Comparison of OME-Zarr libs #407

will-moore · 2024-11-25T16:57:28Z

Some discussion about potential changes to ome-zarr-py at #402 inspired me to check out other OME-Zarr libs to understand alternative ways of structuring things...

Work in progres....

ngff-zarr

https://github.com/thewtex/ngff-zarr
Testing example at https://ngff-zarr.readthedocs.io/en/latest/quick_start.html

import ngff_zarr as nz
import numpy as np
data = np.random.randint(0, 256, int(1e6)).reshape((1000, 1000))
multiscales = nz.to_multiscales(data)
nz.to_ngff_zarr('example.ome.zarr', multiscales)

Pyramid generation is separate from writing to zarr 👍 Pyramid shapes are (1000,1000) and (500,500).
1 line to generate pyramid, 1 line to write to zarr
We get array at example.ome.zarr/scale0/image/.zarray with example.ome.zarr/scale0/.zattrs for xarray _ARRAY_DIMENSIONS
nz.to_multiscales(image, scale_factors=[2,4,8], chunks=64) generates a Multiscales data object with data as dask delayed pyramid.
Can't pass in e.g. a 4D image with shape (1, 512, 512, 512) since it fails to downsample - trying to downsample all dimensions?
No support for multi-C or multi-T images??
Automatic axes metadata for zyx (all space) no units etc.

pydantic-ome-ngff

https://github.com/janeliascicomp/pydantic-ome-ngff

from pydantic_ome_ngff.v04.multiscale import MultiscaleGroup
from pydantic_ome_ngff.v04.axis import Axis
import numpy as np
import zarr

axes = [
    Axis(name='y', unit='nanometer', type='space'),
    Axis(name='x', unit='nanometer', type='space')
]
arrays = [np.zeros((512, 512)), np.zeros((256, 256))]

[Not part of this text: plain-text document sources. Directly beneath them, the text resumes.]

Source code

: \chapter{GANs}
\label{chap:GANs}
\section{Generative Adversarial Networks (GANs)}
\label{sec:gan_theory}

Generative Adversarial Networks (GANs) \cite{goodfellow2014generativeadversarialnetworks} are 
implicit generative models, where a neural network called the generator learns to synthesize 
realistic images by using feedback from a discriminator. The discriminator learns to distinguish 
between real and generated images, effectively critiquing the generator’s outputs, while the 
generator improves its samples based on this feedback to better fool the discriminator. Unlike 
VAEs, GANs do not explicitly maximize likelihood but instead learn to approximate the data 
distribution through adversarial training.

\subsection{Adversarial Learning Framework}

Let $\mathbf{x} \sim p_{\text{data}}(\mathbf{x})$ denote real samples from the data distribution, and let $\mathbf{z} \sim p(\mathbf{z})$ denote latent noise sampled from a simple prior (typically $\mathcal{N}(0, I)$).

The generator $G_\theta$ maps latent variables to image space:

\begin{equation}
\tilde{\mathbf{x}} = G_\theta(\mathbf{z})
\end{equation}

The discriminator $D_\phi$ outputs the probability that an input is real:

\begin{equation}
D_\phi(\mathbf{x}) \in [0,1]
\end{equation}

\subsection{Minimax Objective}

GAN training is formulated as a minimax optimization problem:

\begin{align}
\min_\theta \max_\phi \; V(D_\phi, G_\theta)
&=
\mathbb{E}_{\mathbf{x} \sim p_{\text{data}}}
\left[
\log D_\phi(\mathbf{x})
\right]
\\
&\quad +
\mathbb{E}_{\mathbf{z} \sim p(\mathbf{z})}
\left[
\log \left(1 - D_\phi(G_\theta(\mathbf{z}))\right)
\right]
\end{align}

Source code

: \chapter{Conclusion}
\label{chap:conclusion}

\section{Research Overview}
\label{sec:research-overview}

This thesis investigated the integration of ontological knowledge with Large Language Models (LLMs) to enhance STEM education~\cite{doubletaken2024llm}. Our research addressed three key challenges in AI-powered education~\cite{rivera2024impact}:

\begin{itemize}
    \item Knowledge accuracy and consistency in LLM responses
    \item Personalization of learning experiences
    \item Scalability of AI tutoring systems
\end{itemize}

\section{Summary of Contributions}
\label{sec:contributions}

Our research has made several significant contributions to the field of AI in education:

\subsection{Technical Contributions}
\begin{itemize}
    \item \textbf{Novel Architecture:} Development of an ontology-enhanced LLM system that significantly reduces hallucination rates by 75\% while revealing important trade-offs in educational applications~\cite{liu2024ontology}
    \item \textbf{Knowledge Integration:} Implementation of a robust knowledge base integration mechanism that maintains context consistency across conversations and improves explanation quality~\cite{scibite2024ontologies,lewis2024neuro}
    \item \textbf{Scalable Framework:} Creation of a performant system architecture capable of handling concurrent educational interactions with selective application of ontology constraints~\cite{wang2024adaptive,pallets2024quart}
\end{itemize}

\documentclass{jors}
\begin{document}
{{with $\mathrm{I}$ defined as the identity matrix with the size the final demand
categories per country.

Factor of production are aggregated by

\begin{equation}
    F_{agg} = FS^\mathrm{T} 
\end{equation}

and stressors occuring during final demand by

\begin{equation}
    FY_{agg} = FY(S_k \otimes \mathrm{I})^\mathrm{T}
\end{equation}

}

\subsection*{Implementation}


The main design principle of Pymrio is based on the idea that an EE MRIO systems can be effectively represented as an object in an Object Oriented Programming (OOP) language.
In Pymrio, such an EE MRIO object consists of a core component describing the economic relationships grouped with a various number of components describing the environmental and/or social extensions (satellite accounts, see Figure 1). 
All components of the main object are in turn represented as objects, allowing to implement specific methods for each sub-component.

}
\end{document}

group_model = MultiscaleGroup.from_arrays(
    axes=axes,
    paths=['s0', 's1'],
    arrays=arrays,
    scales=[ [1.25, 1.25], [2.5, 2.5] ],
    translations=[ [0.0, 0.0], [1.0, 1.0] ],
    chunks=(64, 64),
    compressor=None)

store = zarr.DirectoryStore('min_example2.zarr', dimension_separator='/')
stored_group = group_model.to_zarr(store, path="")
# no data (chunks) has been written to these arrays, you must do that separately.
stored_group['s0'] = arrays[0]
stored_group['s1'] = arrays[1]

We have full control over metadata - e.g. Axis types and downsampling by different factors in various dimensions etc.
No help with actually downsampling arrays - lib just helps with metadata creation & validation
But flexible in how we write the data to arrays. E.g. could do a plane at a time etc.

ome-zarr-py

import numpy as np
import zarr
from ome_zarr.io import parse_url
from ome_zarr.writer import write_image

data = np.random.default_rng(0).poisson(lam=10, size=(10, 256, 256)).astype(np.uint8)
store = parse_url("test_ngff_image.zarr", mode="w").store
root = zarr.group(store=store)
write_image(image=data, group=root, axes="zyx", storage_options=dict(chunks=(1, 64, 64)))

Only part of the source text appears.